■ **Information shown**
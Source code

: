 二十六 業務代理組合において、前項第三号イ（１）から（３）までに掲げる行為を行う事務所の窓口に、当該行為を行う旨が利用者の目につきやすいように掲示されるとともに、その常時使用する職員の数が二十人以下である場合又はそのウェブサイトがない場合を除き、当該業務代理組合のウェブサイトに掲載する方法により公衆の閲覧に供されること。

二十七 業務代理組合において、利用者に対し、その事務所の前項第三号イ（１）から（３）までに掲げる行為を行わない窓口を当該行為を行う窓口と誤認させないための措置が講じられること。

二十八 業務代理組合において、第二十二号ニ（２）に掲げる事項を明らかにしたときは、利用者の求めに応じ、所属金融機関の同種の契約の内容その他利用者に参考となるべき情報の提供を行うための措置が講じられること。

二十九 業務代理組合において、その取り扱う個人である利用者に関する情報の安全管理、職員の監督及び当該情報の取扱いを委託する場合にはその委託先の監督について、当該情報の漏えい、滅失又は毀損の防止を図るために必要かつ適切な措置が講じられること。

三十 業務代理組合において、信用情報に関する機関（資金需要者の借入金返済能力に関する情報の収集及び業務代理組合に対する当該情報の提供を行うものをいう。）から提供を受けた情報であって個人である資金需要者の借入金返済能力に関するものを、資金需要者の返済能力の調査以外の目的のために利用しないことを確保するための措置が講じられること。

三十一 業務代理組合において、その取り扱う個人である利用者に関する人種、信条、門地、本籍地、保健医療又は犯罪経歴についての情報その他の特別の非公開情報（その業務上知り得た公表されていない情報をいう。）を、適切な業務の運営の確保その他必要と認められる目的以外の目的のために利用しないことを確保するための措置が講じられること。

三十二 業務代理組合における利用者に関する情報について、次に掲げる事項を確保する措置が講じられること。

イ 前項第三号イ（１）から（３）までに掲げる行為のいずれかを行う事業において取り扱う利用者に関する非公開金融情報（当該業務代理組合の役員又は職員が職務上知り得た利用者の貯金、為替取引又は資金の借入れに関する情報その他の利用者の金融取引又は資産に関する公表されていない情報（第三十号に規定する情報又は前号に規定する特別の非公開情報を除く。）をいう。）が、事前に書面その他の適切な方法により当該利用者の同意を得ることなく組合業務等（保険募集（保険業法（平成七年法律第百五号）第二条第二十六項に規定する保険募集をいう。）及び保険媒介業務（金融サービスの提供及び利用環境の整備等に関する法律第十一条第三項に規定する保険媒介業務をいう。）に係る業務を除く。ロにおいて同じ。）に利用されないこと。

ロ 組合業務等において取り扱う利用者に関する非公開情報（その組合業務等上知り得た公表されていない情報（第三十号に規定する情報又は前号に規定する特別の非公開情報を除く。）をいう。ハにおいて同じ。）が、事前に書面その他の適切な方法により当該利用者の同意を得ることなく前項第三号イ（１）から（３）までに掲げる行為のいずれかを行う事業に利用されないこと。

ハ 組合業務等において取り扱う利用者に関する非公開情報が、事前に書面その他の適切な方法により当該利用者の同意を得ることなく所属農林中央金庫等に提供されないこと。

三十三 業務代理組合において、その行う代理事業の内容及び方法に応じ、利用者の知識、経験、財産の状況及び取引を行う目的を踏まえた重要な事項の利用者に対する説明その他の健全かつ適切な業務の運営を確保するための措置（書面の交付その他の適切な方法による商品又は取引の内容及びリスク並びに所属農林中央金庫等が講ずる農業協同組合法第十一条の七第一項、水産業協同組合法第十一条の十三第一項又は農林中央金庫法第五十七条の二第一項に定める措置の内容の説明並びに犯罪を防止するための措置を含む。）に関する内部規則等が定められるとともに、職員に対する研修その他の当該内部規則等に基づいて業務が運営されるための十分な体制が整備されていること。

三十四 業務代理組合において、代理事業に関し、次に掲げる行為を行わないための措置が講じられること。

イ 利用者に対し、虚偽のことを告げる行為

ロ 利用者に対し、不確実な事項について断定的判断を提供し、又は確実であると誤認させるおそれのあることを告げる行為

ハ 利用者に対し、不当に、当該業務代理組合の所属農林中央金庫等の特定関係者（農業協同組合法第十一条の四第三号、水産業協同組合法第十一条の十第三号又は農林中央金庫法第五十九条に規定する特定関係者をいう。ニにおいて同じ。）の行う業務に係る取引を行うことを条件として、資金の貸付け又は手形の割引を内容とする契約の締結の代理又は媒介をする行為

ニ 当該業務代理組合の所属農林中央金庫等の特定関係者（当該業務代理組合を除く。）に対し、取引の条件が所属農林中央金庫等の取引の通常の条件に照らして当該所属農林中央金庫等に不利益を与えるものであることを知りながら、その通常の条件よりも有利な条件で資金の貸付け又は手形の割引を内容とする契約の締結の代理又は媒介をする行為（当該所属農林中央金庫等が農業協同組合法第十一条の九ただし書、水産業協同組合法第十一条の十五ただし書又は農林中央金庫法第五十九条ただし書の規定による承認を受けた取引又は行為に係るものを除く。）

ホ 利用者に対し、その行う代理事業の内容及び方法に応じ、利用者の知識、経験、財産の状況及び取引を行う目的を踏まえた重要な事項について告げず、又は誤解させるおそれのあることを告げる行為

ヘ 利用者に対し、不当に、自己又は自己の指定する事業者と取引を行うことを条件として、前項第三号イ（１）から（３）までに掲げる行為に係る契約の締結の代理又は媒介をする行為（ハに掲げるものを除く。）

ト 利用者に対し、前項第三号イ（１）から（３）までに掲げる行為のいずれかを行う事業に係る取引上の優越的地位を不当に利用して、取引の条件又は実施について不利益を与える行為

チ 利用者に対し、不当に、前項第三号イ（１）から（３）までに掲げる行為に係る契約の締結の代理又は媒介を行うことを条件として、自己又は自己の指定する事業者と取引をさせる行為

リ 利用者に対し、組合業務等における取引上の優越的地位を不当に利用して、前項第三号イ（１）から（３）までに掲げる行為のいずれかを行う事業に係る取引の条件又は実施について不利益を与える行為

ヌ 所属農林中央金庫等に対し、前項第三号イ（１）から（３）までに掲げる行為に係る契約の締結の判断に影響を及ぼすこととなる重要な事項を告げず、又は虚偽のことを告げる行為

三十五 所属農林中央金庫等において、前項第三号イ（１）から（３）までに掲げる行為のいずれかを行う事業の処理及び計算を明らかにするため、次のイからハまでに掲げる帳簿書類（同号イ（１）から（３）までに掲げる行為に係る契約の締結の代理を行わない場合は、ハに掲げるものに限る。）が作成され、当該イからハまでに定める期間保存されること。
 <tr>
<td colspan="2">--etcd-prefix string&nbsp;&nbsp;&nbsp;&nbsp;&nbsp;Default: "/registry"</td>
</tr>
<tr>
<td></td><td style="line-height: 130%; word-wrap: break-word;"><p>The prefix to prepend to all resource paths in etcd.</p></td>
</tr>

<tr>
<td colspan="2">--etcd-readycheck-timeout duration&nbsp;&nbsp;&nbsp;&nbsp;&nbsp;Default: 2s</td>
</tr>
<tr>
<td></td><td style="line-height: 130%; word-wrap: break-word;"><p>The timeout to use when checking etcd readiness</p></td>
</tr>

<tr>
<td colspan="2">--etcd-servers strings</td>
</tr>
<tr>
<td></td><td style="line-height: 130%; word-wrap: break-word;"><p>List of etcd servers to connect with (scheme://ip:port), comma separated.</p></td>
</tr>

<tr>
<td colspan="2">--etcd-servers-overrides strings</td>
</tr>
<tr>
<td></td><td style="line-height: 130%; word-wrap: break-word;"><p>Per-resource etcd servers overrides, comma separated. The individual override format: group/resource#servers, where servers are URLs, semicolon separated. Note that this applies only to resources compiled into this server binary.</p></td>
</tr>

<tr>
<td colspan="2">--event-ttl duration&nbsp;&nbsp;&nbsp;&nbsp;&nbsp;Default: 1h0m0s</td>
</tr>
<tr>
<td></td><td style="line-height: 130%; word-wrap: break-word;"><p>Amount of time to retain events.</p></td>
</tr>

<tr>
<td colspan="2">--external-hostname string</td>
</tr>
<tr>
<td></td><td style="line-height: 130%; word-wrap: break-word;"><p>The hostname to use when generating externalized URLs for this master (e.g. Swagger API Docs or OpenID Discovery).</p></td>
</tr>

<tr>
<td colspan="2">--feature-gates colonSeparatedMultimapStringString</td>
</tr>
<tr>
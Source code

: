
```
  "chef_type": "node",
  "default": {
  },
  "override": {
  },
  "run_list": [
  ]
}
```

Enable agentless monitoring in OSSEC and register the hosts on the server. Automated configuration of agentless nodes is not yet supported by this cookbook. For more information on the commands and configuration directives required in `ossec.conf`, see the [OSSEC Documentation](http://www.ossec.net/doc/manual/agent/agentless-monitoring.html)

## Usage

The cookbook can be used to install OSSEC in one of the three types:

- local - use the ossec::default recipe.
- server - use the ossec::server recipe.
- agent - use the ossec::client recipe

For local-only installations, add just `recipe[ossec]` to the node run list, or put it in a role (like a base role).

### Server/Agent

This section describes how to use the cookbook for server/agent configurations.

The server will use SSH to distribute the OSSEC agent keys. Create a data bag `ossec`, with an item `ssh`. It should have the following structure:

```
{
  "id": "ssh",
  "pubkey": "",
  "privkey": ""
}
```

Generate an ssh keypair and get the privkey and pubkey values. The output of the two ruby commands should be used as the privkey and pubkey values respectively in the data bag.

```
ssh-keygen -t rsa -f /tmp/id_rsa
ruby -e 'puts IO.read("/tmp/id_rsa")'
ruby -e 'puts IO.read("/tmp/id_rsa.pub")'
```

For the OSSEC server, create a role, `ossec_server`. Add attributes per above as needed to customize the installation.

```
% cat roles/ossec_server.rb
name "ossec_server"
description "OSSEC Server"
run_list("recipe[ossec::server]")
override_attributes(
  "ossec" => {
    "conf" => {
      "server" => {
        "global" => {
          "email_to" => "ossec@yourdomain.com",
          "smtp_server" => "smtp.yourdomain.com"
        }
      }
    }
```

■ **Problem requirements**
Reproduce the listing word for word from its first line up to and including the line with "三十二 業務代理組合における". Give no other lines.

■ **Final answer**
Source code

: 二十六 業務代理組合において、前項第三号イ（１）から（３）までに掲げる行為を行う事務所の窓口に、当該行為を行う旨が利用者の目につきやすいように掲示されるとともに、その常時使用する職員の数が二十人以下である場合又はそのウェブサイトがない場合を除き、当該業務代理組合のウェブサイトに掲載する方法により公衆の閲覧に供されること。

二十七 業務代理組合において、利用者に対し、その事務所の前項第三号イ（１）から（３）までに掲げる行為を行わない窓口を当該行為を行う窓口と誤認させないための措置が講じられること。

二十八 業務代理組合において、第二十二号ニ（２）に掲げる事項を明らかにしたときは、利用者の求めに応じ、所属金融機関の同種の契約の内容その他利用者に参考となるべき情報の提供を行うための措置が講じられること。

二十九 業務代理組合において、その取り扱う個人である利用者に関する情報の安全管理、職員の監督及び当該情報の取扱いを委託する場合にはその委託先の監督について、当該情報の漏えい、滅失又は毀損の防止を図るために必要かつ適切な措置が講じられること。

三十 業務代理組合において、信用情報に関する機関（資金需要者の借入金返済能力に関する情報の収集及び業務代理組合に対する当該情報の提供を行うものをいう。）から提供を受けた情報であって個人である資金需要者の借入金返済能力に関するものを、資金需要者の返済能力の調査以外の目的のために利用しないことを確保するための措置が講じられること。

三十一 業務代理組合において、その取り扱う個人である利用者に関する人種、信条、門地、本籍地、保健医療又は犯罪経歴についての情報その他の特別の非公開情報（その業務上知り得た公表されていない情報をいう。）を、適切な業務の運営の確保その他必要と認められる目的以外の目的のために利用しないことを確保するための措置が講じられること。

三十二 業務代理組合における利用者に関する情報について、次に掲げる事項を確保する措置が講じられること。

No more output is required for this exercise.